Decision Date21 October 1882
Citation13 N.W. 764,59 Iowa 686
PartiesO'BRIEN v. HARRISON AND OTHERS.
CourtIowa Supreme Court

OPINION TEXT STARTS HERE

Appeal from Palo Alto district court.

Soper & Crawford, for appellant.

T. W. Harrison, for appellees.

Supplemental opinion.

BECK, J.

A petition for rehearing has been filed in this case, which, under the statute, has been supported by an oral argument made by defendants' counsel. We have upon the petition re-examined the case, and remain well satisfied with the conclusion and arguments of the foregoing opinion. A brief reference to two points made in the petition for rehearing is proper in order to correct a clerical mistake occurring in our opinion, and to make plain the position that the case is triable de novo in this court.

1. It is stated in the opinion that the deed to Harrison was executed before the decree was rendered under which the sheriff's sale was had. The deed in fact was after the decree. The mistake is unimportant, as Harrison could not be regarded as a good-faith purchaser upon the facts stated, even though he purchased before the decree.
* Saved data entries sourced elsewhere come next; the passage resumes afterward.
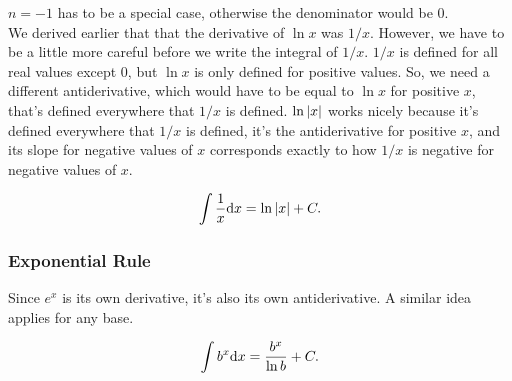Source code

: \noindent
$n = -1$ has to be a special case, otherwise the denominator would be 0. \\

\noindent
We derived earlier that that the derivative of $\ln{x}$ was $1/x$.
However, we have to be a little more careful before we write the integral of $1/x$.
$1/x$ is defined for all real values except 0, but $\ln{x}$ is only defined for positive values.
So, we need a different antiderivative, which would have to be equal to $\ln{x}$ for positive $x$, that's defined everywhere that $1/x$ is defined.
$\ln{\lvert x \rvert}$ works nicely because it's defined everywhere that $1/x$ is defined, it's the antiderivative for positive $x$, and its slope for negative values of $x$ corresponds exactly to how $1/x$ is negative for negative values of $x$.
\begin{lemma}
	\begin{equation*}
		\int{\frac{1}{x}\mathrm{d} x} = \ln{\lvert x \rvert} + C.
	\end{equation*}
\end{lemma}

\subsubsection{Exponential Rule}
Since $e^x$ is its own derivative, it's also its own antiderivative.
A similar idea applies for any base.
\begin{lemma}
	\begin{equation*}
		\int{b^x\mathrm{d} x} = \frac{b^x}{\ln{b}} + C.
	\end{equation*}
\end{lemma}




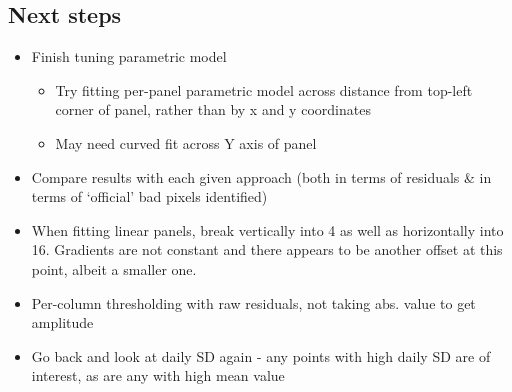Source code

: \documentclass[10pt,fleqn]{article}
\begin{document}
\subsection*{Next steps}

\begin{itemize}

\item Finish tuning parametric model

\begin{itemize}
\item Try fitting per-panel parametric model across distance from top-left corner of panel, rather than by x and y coordinates
\item May need curved fit across Y axis of panel

\end{itemize}

\item Compare results with each given approach (both in terms of residuals \& in terms of `official' bad pixels identified)

\item When fitting linear panels, break vertically into 4 as well as horizontally into 16. Gradients are not constant and there appears to be another offset at this point, albeit a smaller one.

\item Per-column thresholding with raw residuals, not taking abs. value to get amplitude

\item Go back and look at daily SD again - any points with high daily SD are of interest, as are any with high mean value


\end{itemize}
\end{document}
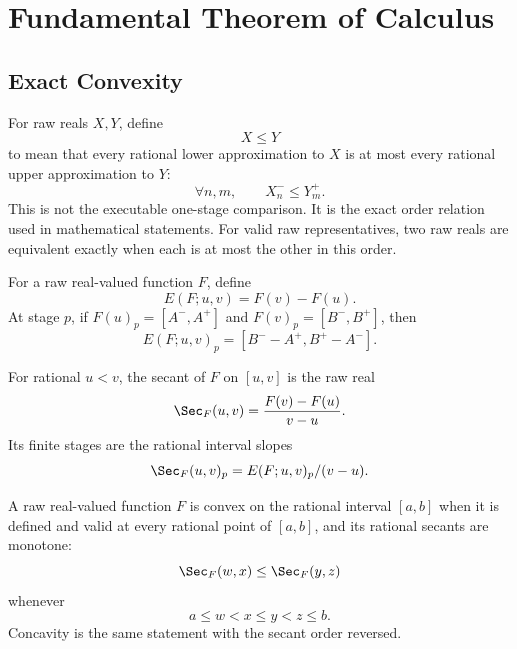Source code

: \chapter{Fundamental Theorem of Calculus}

\section{Exact Convexity}

\begin{definition}\label{def:raw-real-order}
\leanok
For raw reals \(X,Y\), define
\[
  X\le Y
\]
to mean that every rational lower approximation to \(X\) is at most every
rational upper approximation to \(Y\):
\[
  \forall n,m,\qquad X_n^- \le Y_m^+.
\]
This is not the executable one-stage comparison.  It is the exact order
relation used in mathematical statements.  For valid raw representatives,
two raw reals are equivalent exactly when each is at most the other in this
order.
\end{definition}

\begin{definition}\label{def:endpoint-diff}
For a raw real-valued function \(F\), define
\[
  E(F;u,v)=F(v)-F(u).
\]
At stage \(p\), if \(F(u)_p=[A^-,A^+]\) and
\(F(v)_p=[B^-,B^+]\), then
\[
  E(F;u,v)_p=[B^- - A^+,B^+ - A^-].
\]
\end{definition}

\begin{definition}\label{def:rational-secant}
\leanok
For rational \(u<v\), the secant of \(F\) on \([u,v]\) is the raw real
\[
  \Sec_F(u,v)=\frac{F(v)-F(u)}{v-u}.
\]
Its finite stages are the rational interval slopes
\[
  \Sec_F(u,v)_p=E(F;u,v)_p/(v-u).
\]
\end{definition}

\begin{definition}\label{def:exact-convexity}
\leanok
A raw real-valued function \(F\) is convex on the rational interval
\([a,b]\) when it is defined and valid at every rational point of
\([a,b]\), and its rational secants are monotone:
\[
  \Sec_F(w,x)\le \Sec_F(y,z)
\]
whenever
\[
  a\le w<x\le y<z\le b.
\]
Concavity is the same statement with the secant order reversed.
\end{definition}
2. Defendants insist that the case is not triable de novo by reason of the following facts: Upon the trial in the district court the plaintiff offered in evidence the printed abstract filed in the court in the case wherein the judgment was rendered upon which the land was sold. The abstract in this case does not set out that abstract, but refers to it as being on file in the court. The defendants, appellees in this case, filed an amended abstract of great length, purporting to set out evidence in the case. It is nowhere insisted, as claimed therein by defendants, that the two abstracts, the original and amended, fail to present all the evidence. The amended abstract contains many records, as executions, returns, etc., besides testimony of witnesses, some of which, it may be presumed, were found in the abstract in the former case. It is the settled rule of the court that when an amended abstract is filed, in the absence of a claim or allegation therein that it does not, with the original abstract, present all the evidence, we will presume that all the evidence is before us. Counsel for defendants cite decisions of this court to the effect that when an abstract shows upon its face that it does not contain all the evidence, we will not try the case de novo. But these decisions were made in cases wherein amended abstracts were not filed. They are therefore not in conflict with our...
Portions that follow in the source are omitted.